Dec 20, 2009

Knowing Right from Wrong

It seems that the highest praise you can give someone these days is to describe them as "non-judgemental." This certainly has a source in Torah as in "b'tzedek tishpot es amischa", "hevai dan es kol ha'adam l'chaf zechus" and "al tadin es chavercha, ad she'tagia lim'komo" ("judge your people in righteousness," "judge everyone to the side of merit," "do not judge your friend until you reach his place").

However, what is often forgotten is the mitzva d'oraisa of "hochei'ach tochi'ach es amisecha" (Rebuke shall you rebuke your fellow).

Not being non-judgemental has very specific halachic rules as follows:

If at all possible, you should give people the benefit of the doubt. We must always give a pious, yirei shomayim, the benefit of the doubt, even when it seems most likely that what he did was improper.

The rules about an average mitzva observer are:

If you see them doing something that looks wrong, and the likelihood of zechus (innocence) and chov (guilt) seem equal, we should give them the benefit of the doubt.

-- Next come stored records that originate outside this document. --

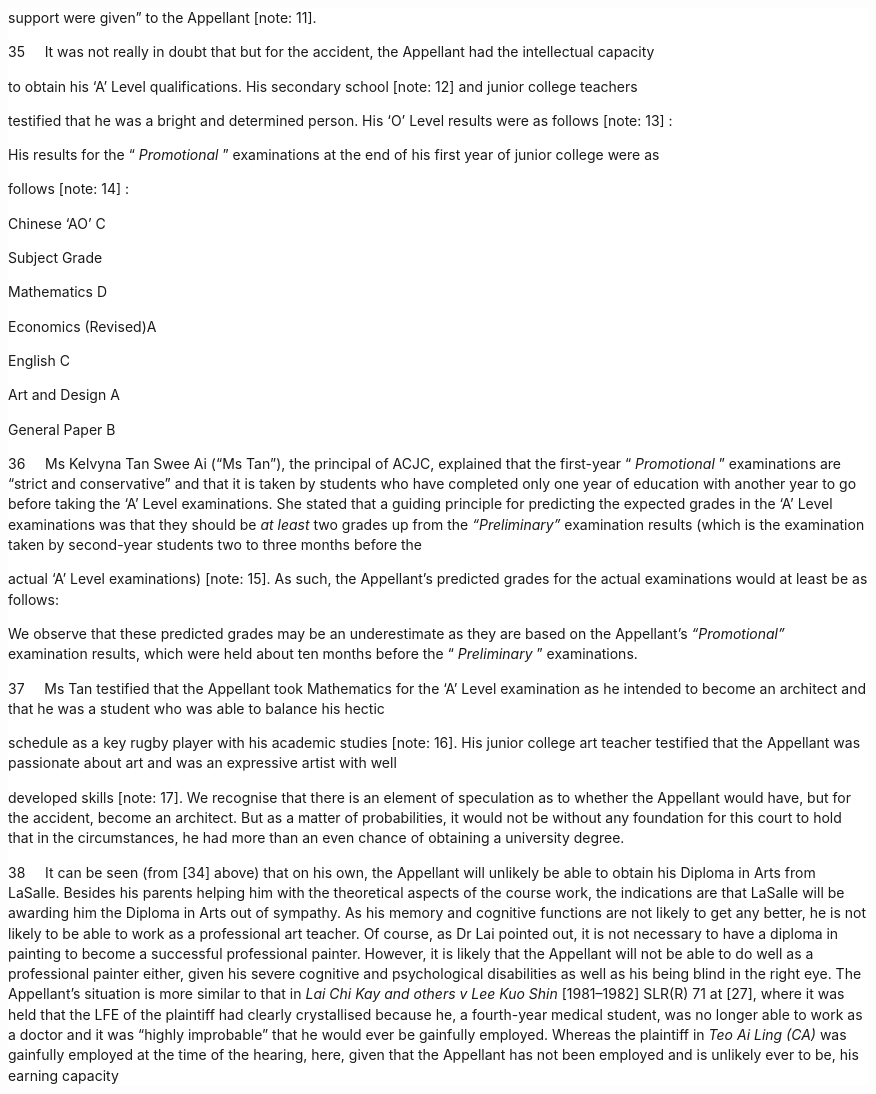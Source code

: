 support were given” to the Appellant [note: 11]. 

35     It was not really in doubt that but for the accident, the Appellant had the intellectual capacity 

to obtain his ‘A’ Level qualifications. His secondary school [note: 12] and junior college teachers 

testified that he was a bright and determined person. His ‘O’ Level results were as follows [note: 13] : 

His results for the “ _Promotional_ ” examinations at the end of his first year of junior college were as 

follows [note: 14] : 


 Chinese ‘AO’ C 

 Subject Grade 

 Mathematics D 

 Economics (Revised)A 

 English C 

 Art and Design A 

 General Paper B 

36     Ms Kelvyna Tan Swee Ai (“Ms Tan”), the principal of ACJC, explained that the first-year “ _Promotional_ ” examinations are “strict and conservative” and that it is taken by students who have completed only one year of education with another year to go before taking the ‘A’ Level examinations. She stated that a guiding principle for predicting the expected grades in the ‘A’ Level examinations was that they should be _at least_ two grades up from the _“Preliminary”_ examination results (which is the examination taken by second-year students two to three months before the 

actual ‘A’ Level examinations) [note: 15]. As such, the Appellant’s predicted grades for the actual examinations would at least be as follows: 

We observe that these predicted grades may be an underestimate as they are based on the Appellant’s _“Promotional”_ examination results, which were held about ten months before the “ _Preliminary_ ” examinations. 

37     Ms Tan testified that the Appellant took Mathematics for the ‘A’ Level examination as he intended to become an architect and that he was a student who was able to balance his hectic 

schedule as a key rugby player with his academic studies [note: 16]. His junior college art teacher testified that the Appellant was passionate about art and was an expressive artist with well

developed skills [note: 17]. We recognise that there is an element of speculation as to whether the Appellant would have, but for the accident, become an architect. But as a matter of probabilities, it would not be without any foundation for this court to hold that in the circumstances, he had more than an even chance of obtaining a university degree. 

38     It can be seen (from [34] above) that on his own, the Appellant will unlikely be able to obtain his Diploma in Arts from LaSalle. Besides his parents helping him with the theoretical aspects of the course work, the indications are that LaSalle will be awarding him the Diploma in Arts out of sympathy. As his memory and cognitive functions are not likely to get any better, he is not likely to be able to work as a professional art teacher. Of course, as Dr Lai pointed out, it is not necessary to have a diploma in painting to become a successful professional painter. However, it is likely that the Appellant will not be able to do well as a professional painter either, given his severe cognitive and psychological disabilities as well as his being blind in the right eye. The Appellant’s situation is more similar to that in _Lai Chi Kay and others v Lee Kuo Shin_ [1981–1982] SLR(R) 71 at [27], where it was held that the LFE of the plaintiff had clearly crystallised because he, a fourth-year medical student, was no longer able to work as a doctor and it was “highly improbable” that he would ever be gainfully employed. Whereas the plaintiff in _Teo Ai Ling (CA)_ was gainfully employed at the time of the hearing, here, given that the Appellant has not been employed and is unlikely ever to be, his earning capacity 
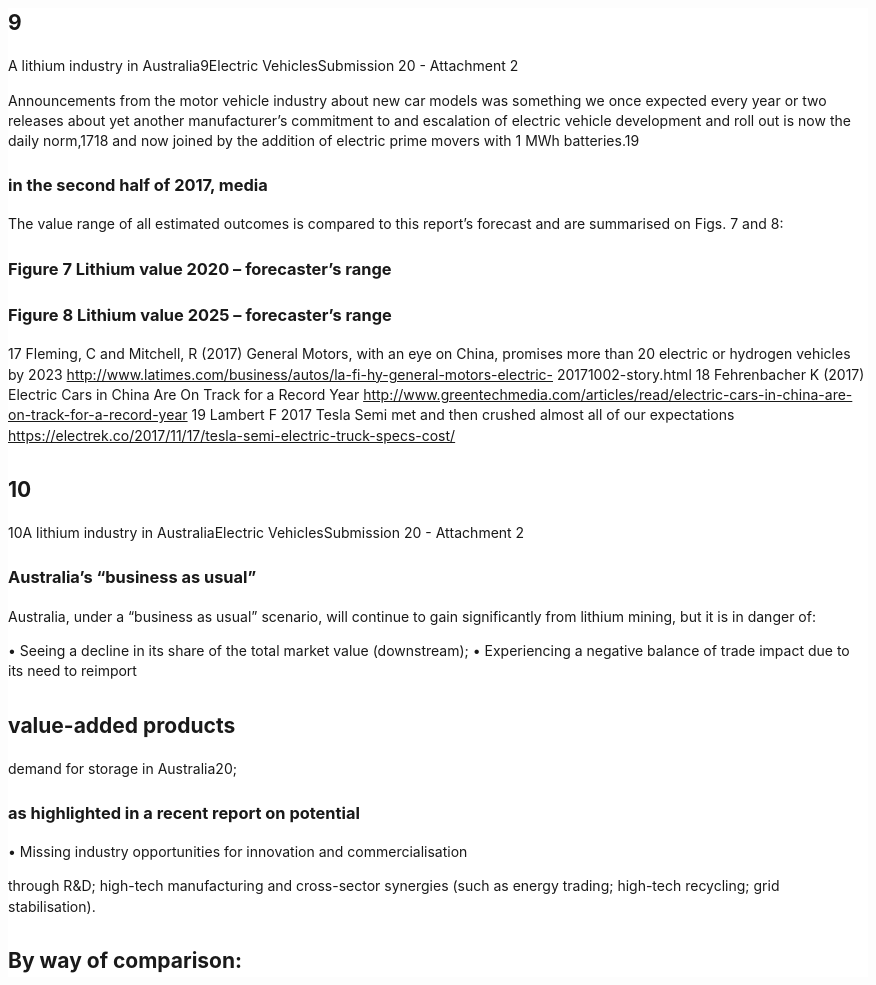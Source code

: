## 9

A lithium industry in Australia9Electric VehiclesSubmission 20 - Attachment 2

Announcements from the motor vehicle industry about new car models was something we once expected every year or two
releases about yet another manufacturer’s commitment to and escalation of electric vehicle development and roll out is now the daily norm,1718 and now joined
by the addition of electric prime movers with 1 MWh batteries.19

### in the second half of 2017, media

The value range of all estimated outcomes is compared to this report’s forecast and
are summarised on Figs. 7 and 8:

### Figure 7 Lithium value 2020 – forecaster’s range

### Figure 8 Lithium value 2025 – forecaster’s range

17 Fleming, C and Mitchell, R (2017) General Motors, with an eye on China, promises more than 20 electric
or hydrogen vehicles by 2023 http://www.latimes.com/business/autos/la-fi-hy-general-motors-electric-
20171002-story.html 18 Fehrenbacher K (2017) Electric Cars in China Are On Track for a Record Year
http://www.greentechmedia.com/articles/read/electric-cars-in-china-are-on-track-for-a-record-year
19 Lambert F 2017 Tesla Semi met and then crushed almost all of our expectations
https://electrek.co/2017/11/17/tesla-semi-electric-truck-specs-cost/

## 10

10A lithium industry in AustraliaElectric VehiclesSubmission 20 - Attachment 2

### Australia’s “business as usual”

Australia, under a “business as usual” scenario, will continue to gain significantly
from lithium mining, but it is in danger of:

• Seeing a decline in its share of the total market value (downstream);
• Experiencing a negative balance of trade impact due to its need to reimport

## value-added products
demand for storage in Australia20;

### as highlighted in a recent report on potential

• Missing industry opportunities for innovation and commercialisation

through R&D; high-tech manufacturing and cross-sector synergies (such as energy trading; high-tech recycling; grid stabilisation).

## By way of comparison:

If chov seems more likely, leave it undecided in your mind, but strictly speaking you can assume they did wrong. It's still a good thing to give them the benefit of the doubt though.

Nowhere in these halachos does it say anything about blurring good and bad! In other words, even when we are giving the benefit of the doubt, the reason we need to do so is because something looks amiss!

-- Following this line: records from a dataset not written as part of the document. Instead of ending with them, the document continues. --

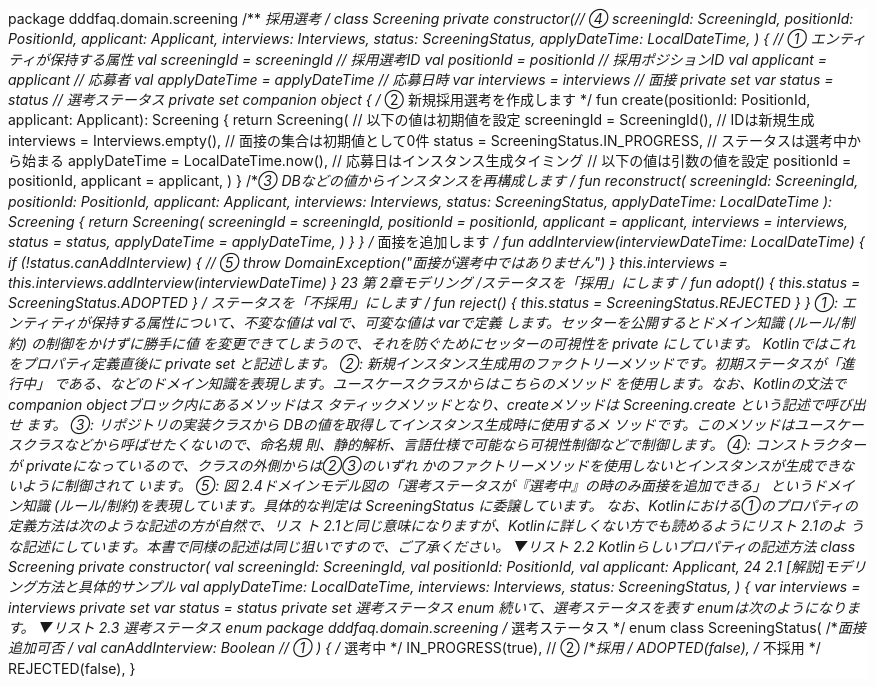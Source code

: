 package dddfaq.domain.screening
/** *採用選考 */
class Screening private constructor(// ④ screeningId: ScreeningId, positionId: PositionId, applicant: Applicant, interviews: Interviews, status: ScreeningStatus, applyDateTime: LocalDateTime,
) { // ① エンティティが保持する属性 val screeningId = screeningId // 採用選考ID val positionId = positionId // 採用ポジションID val applicant = applicant // 応募者 val applyDateTime = applyDateTime // 応募日時 var interviews = interviews // 面接
private set var status = status // 選考ステータス
private set
companion object { /** ② 新規採用選考を作成します */ fun create(positionId: PositionId, applicant: Applicant): Screening {
return Screening( // 以下の値は初期値を設定 screeningId = ScreeningId(), // IDは新規生成 interviews = Interviews.empty(), // 面接の集合は初期値として0件 status = ScreeningStatus.IN_PROGRESS, // ステータスは選考中から始まる applyDateTime = LocalDateTime.now(), // 応募日はインスタンス生成タイミング
// 以下の値は引数の値を設定 positionId = positionId, applicant = applicant,
) }
/**③ DBなどの値からインスタンスを再構成します */ fun reconstruct(
screeningId: ScreeningId, positionId: PositionId, applicant: Applicant, interviews: Interviews, status: ScreeningStatus, applyDateTime: LocalDateTime
): Screening { return Screening(
screeningId = screeningId, positionId = positionId, applicant = applicant, interviews = interviews, status = status, applyDateTime = applyDateTime,
) }
}
/** 面接を追加します */ fun addInterview(interviewDateTime: LocalDateTime) {
if (!status.canAddInterview) { // ⑤ throw DomainException("面接が選考中ではありません")
} this.interviews = this.interviews.addInterview(interviewDateTime)
}
23
第 2章モデリング
/**ステータスを「採用」にします */ fun adopt() {
this.status = ScreeningStatus.ADOPTED }
/** ステータスを「不採用」にします */ fun reject() {
this.status = ScreeningStatus.REJECTED }
}
①: エンティティが保持する属性について、不変な値は valで、可変な値は varで定義 します。セッターを公開するとドメイン知識 (ルール/制約) の制御をかけずに勝手に値 を変更できてしまうので、それを防ぐためにセッターの可視性を private にしています。 Kotlinではこれをプロパティ定義直後に private set と記述します。 ②: 新規インスタンス生成用のファクトリーメソッドです。初期ステータスが「進行中」 である、などのドメイン知識を表現します。ユースケースクラスからはこちらのメソッド を使用します。なお、Kotlinの文法で companion objectブロック内にあるメソッドはス タティックメソッドとなり、createメソッドは Screening.create という記述で呼び出せ ます。 ③: リポジトリの実装クラスから DBの値を取得してインスタンス生成時に使用するメ ソッドです。このメソッドはユースケースクラスなどから呼ばせたくないので、命名規 則、静的解析、言語仕様で可能なら可視性制御などで制御します。 ④: コンストラクターが privateになっているので、クラスの外側からは②③のいずれ かのファクトリーメソッドを使用しないとインスタンスが生成できないように制御されて います。 ⑤: 図 2.4ドメインモデル図の「選考ステータスが『選考中』の時のみ面接を追加できる」 というドメイン知識 (ルール/制約)を表現しています。具体的な判定は ScreeningStatus に委譲しています。
なお、Kotlinにおける①のプロパティの定義方法は次のような記述の方が自然で、リス ト 2.1と同じ意味になりますが、Kotlinに詳しくない方でも読めるようにリスト 2.1のよ うな記述にしています。本書で同様の記述は同じ狙いですので、ご了承ください。
▼リスト 2.2 Kotlinらしいプロパティの記述方法
class Screening private constructor( val screeningId: ScreeningId, val positionId: PositionId, val applicant: Applicant,
24
2.1 [解説]モデリング方法と具体的サンプル
val applyDateTime: LocalDateTime, interviews: Interviews, status: ScreeningStatus,
) { var interviews = interviews
private set var status = status
private set
選考ステータス enum 続いて、選考ステータスを表す enumは次のようになります。
▼リスト 2.3 選考ステータス enum
package dddfaq.domain.screening
/*** 選考ステータス */
enum class ScreeningStatus( /**面接追加可否 */ val canAddInterview: Boolean // ①
) { /** 選考中 */ IN_PROGRESS(true), // ②
/**採用 */ ADOPTED(false),
/** 不採用 */ REJECTED(false),
}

The Torah is very clear about right and wrong. There's no such thing as tolerance or vatranus (looking away) when it comes to right and wrong. Vatranus has to do with being personally hurt or wronged, and overlooking it.

The liberal approach of "everybody is entitled to their opinion," is not a Jewish view, unless it has to do with food preferences or similar things with no right and wrong.

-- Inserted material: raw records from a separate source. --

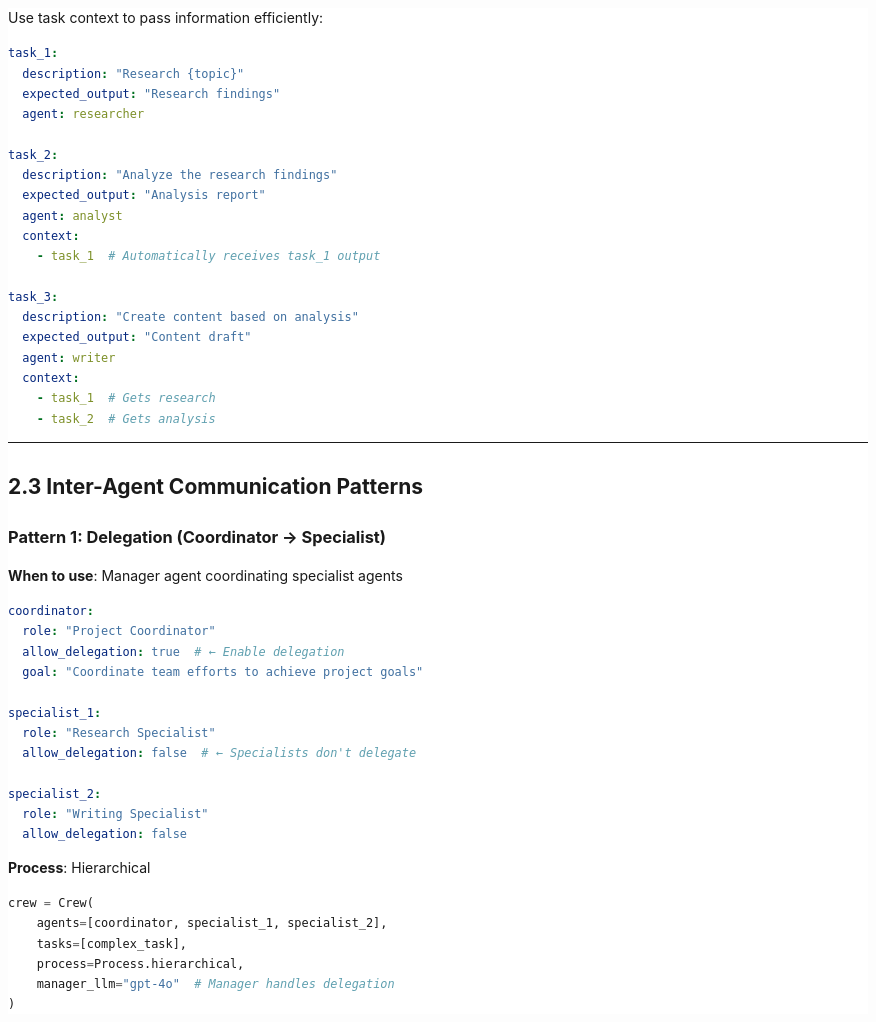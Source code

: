 Use task context to pass information efficiently:

```yaml
task_1:
  description: "Research {topic}"
  expected_output: "Research findings"
  agent: researcher

task_2:
  description: "Analyze the research findings"
  expected_output: "Analysis report"
  agent: analyst
  context:
    - task_1  # Automatically receives task_1 output

task_3:
  description: "Create content based on analysis"
  expected_output: "Content draft"
  agent: writer
  context:
    - task_1  # Gets research
    - task_2  # Gets analysis
```

---

## 2.3 Inter-Agent Communication Patterns

### **Pattern 1: Delegation (Coordinator → Specialist)**

**When to use**: Manager agent coordinating specialist agents

```yaml
coordinator:
  role: "Project Coordinator"
  allow_delegation: true  # ← Enable delegation
  goal: "Coordinate team efforts to achieve project goals"

specialist_1:
  role: "Research Specialist"
  allow_delegation: false  # ← Specialists don't delegate

specialist_2:
  role: "Writing Specialist"
  allow_delegation: false
```

**Process**: Hierarchical
```python
crew = Crew(
    agents=[coordinator, specialist_1, specialist_2],
    tasks=[complex_task],
    process=Process.hierarchical,
    manager_llm="gpt-4o"  # Manager handles delegation
)
```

Some examples from Chumash: 1) Yaakov asked the shepherds why they had stopped working when the day wasn't over yet.
2) Moshe saw two Jews fighting, and he rebuked them.  Moshe didn't look away, he didn't think "live and let live," let them work it out, it's none of my business ... He judged them to be doing something wrong, and he called them on it.

The calls for unity through tolerance are misplaced and not Torah-based. We can be united despite  the fact that other people are wrong, yes, wrong. Unity is not about blurring right from wrong.


  1. To me, judging favorably applies to situations where right and wrong are not issues but choices are. For example, if Mrs X, who has 3 shidduch aged children, comes to a simcha in a dress that is old, she is not a bad person or a wrong person but people might think badly of her because of her clothing choices. They might feel that she is not balabatish enough for their family. The "right" thing to do would be for her to dress more stylishly but maybe she grew up poor and doesn't like to overspend on herself or maybe she pays a lot of tuition or maybe just doesn't think that style is important. She will be judged negatively by others even though she has done nothing wrong.

  2. "The liberal approach of "everybody is entitled to their opinion," is not a Jewish view, unless it has to do with food preferences or similar things with no right and wrong."
    I disagree. If someone dislikes chocolate then that's just so wrong! :-)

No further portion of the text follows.